En finir avec le gène, cet objet épistémologique aux contours variables
par Bernard Dugué
mercredi 7 septembre 2011
Le gène n’est pas un objet ordinaire, aux contours nets, aux propriétés définitivement connues et assignées. C’est au contraire un objet épistémologique dont les définitions et propriétés ont évolué dans le temps. De plus, un généticien n’a pas besoin de connaître parfaitement la « nature » du gène. Il lui suffit de maîtriser les techniques contemporaines permettant de repérer, séquencer et manipuler des morceaux d’ADN de tailles diverses. En fait, selon l’intention épistémologique choisie, la notion de gène est susceptible de varier sensiblement. Car le gène est au centre de plusieurs champs épistémologiques qui ne se recouvrent pas entièrement. Comme l’ont constaté d’éminents philosophes de la biologie, le 20ème siècle a vu proliférer les notions de gène (Reinberger, Müller-Wille, Gene, Stanford Encyclopedia Philosophy, 2005). Ils citent les analyses de Jean Gayon selon lequel les différentes options épistémologiques choisies ne sont pas des choix effectués par les généticiens ; mais s’insèrent logiquement dans leurs pratiques et découlent des stratégies employées dans leurs recherches.
A l’origine, le gène fut inventé dans le sillage des études de Mendel comme l’instrument de l’hérédité. Le gène est ce qui permet de transmettre de génération en génération des caractères spécifiques.
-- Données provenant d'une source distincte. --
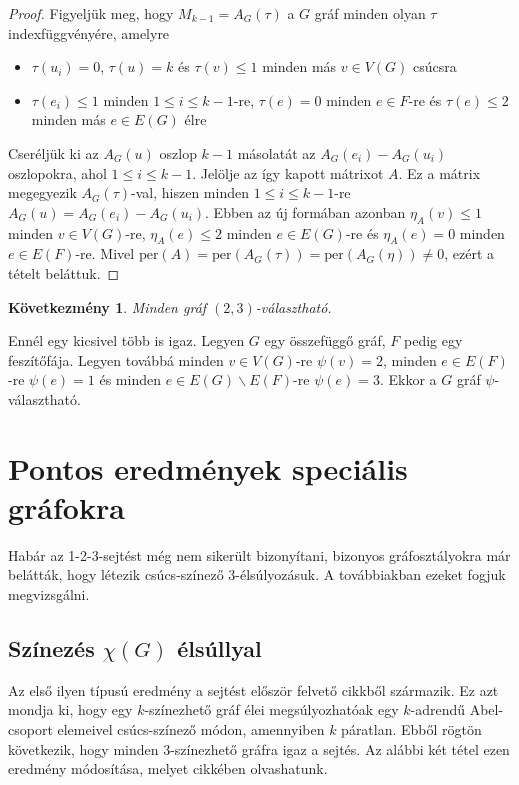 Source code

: \documentclass[12pt, a4paper]{report}
\newtheorem{köv}[tét]{Következmény}
\theoremstyle{remark}
\theoremstyle{definition}
\begin{document}
\begin{proof}
Figyeljük meg, hogy $M_{k - 1} = A_G(\tau)$ a $G$ gráf minden olyan $\tau$ indexfüggvényére, amelyre
\begin{itemize}
\item $\tau(u_i) = 0$, $\tau(u) = k$ és $\tau(v) \leq 1$ minden más $v \in V(G)$ csúcsra
\item $\tau(e_i) \leq 1$ minden $1 \leq i \leq k - 1$-re, $\tau(e) = 0$ minden $e \in F$-re és $\tau(e) \leq 2$ minden más $e \in E(G)$ élre
\end{itemize}

Cseréljük ki az $A_G(u)$ oszlop $k - 1$ másolatát az $A_G(e_i) - A_G(u_i)$ oszlopokra, ahol $1 \leq i \leq k - 1$. Jelölje az így kapott mátrixot $A$. Ez a mátrix megegyezik $A_G(\tau)$-val, hiszen minden $1 \leq i \leq k - 1$-re $A_G(u) = A_G(e_i) - A_G(u_i)$. Ebben az új formában azonban $\eta_A(v) \leq 1$ minden $v \in V(G)$-re, $\eta_A(e) \leq 2$ minden $e \in E(G)$-re és $\eta_A(e) = 0$ minden $e \in E(F)$-re. Mivel $\mathrm{per}(A) = \mathrm{per}(A_G(\tau)) = \mathrm{per}(A_G(\eta)) \neq 0$, ezért a tételt beláttuk.
\end{proof}

\begin{köv}
Minden gráf $(2, 3)$-választható.
\end{köv}

Ennél egy kicsivel több is igaz. Legyen $G$ egy összefüggő gráf, $F$ pedig egy feszítőfája. Legyen továbbá minden $v \in V(G)$-re $\psi(v) = 2$, minden $e \in E(F)$-re $\psi(e) = 1$ és minden $e \in E(G) \smallsetminus E(F)$-re $\psi(e) = 3$. Ekkor a $G$ gráf $\psi$-választható. 

\chapter{Pontos eredmények speciális gráfokra}
Habár az 1-2-3-sejtést még nem sikerült bizonyítani, bizonyos gráfosztályokra már belátták, hogy létezik csúcs-színező $3$-élsúlyozásuk. A továbbiakban ezeket fogjuk megvizsgálni.

\section{Színezés $χ(G)$ élsúllyal}
Az első ilyen típusú eredmény a sejtést először felvető cikkből \cite{Karonski2004} származik. Ez azt mondja ki, hogy egy $k$-színezhető gráf élei megsúlyozhatóak egy $k$-adrendű Abel-csoport elemeivel csúcs-színező módon, amennyiben $k$ páratlan. Ebből rögtön következik, hogy minden $3$-színezhető gráfra igaz a sejtés. Az alábbi két tétel ezen eredmény módosítása, melyet \citeauthor{Lu2011} \cite{Lu2011} cikkében olvashatunk.
\end{document}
Il était dès lors facile d’extrapoler et de faire reposer la totalité des caractères phénotypiques sur une batterie de gènes, puis d’invoquer les mutations géniques comme ressort de l’évolution des espèces. L’histoire du gène va néanmoins basculer et prendre une définition toute autre, physico-chimique puis informationnelle. La découverte de l’ADN puis les premières analyses des éléments du « langage génique » devenu code génétique, on fourni une image assez précise du gène, celle d’une succession de nucléotides portant une des quatre bases (ATGC). Les décennies 1960 et 1970 ont vu l’aboutissement de ce que les biologistes ont nommé le dogme central de la génétique. Pour un biologiste moléculaire, un gène n’est plus tellement le véhicule de l’hérédité ou un des ressorts de l’évolution mais une sorte de phrase du langage génétique qui code pour une ou plusieurs protéines, celles-ci étant alors les éléments fonctionnels et moléculaires expliquant les propriétés anatomiques et physiologiques de l’organisme. Cette notion de gène dépend largement comme on le comprend des méthodes utilisées pour l’analyser. Par la suite, le gène a épousé une notion informationnelle en rencontrant la biologie du développement, si bien qu’un gène a été pris comme un élément de code informatique biologique dont la juxtaposition forme le programme génétique à partir duquel l’organisme se développe. Chaque gène porte en lui une instruction tout en étant régulé par le produit d’autres gènes. Il peut aussi être corrélé à une pathologie. Et pour finir, le gène a été pris comme élément de comparaison servant à tracer les arbres phylogénétiques, mais aussi comme l’un des ressorts de l’évolution et enfin, comme le produit de l’évolution si l’on suit les propositions de Dawkins sur ce sujet. Le gène est donc un objet épistémologique à géométrie variable, loin des notions physiques nettement définies comme la masse ou l’énergie. S’il en est ainsi, c’est que le vivant est extrêmement complexe.
En fait, le gène fait l’objet d’une double insertion épistémologique. Premièrement en tant que composant matériel impliqué dans un mécanisme ou même acteur d’un mécanisme. Deuxièmement, en tant que vecteur d’une fonction plus globale. En règle générale, c’est l’expérimentation qui permet d’étudier et de définir les mécanismes alors que la réflexion (le jugement synthétique dirait Kant) relie des mécanismes à des fonctionnalités, voire même des finalités inhérentes à la « nature vivante ».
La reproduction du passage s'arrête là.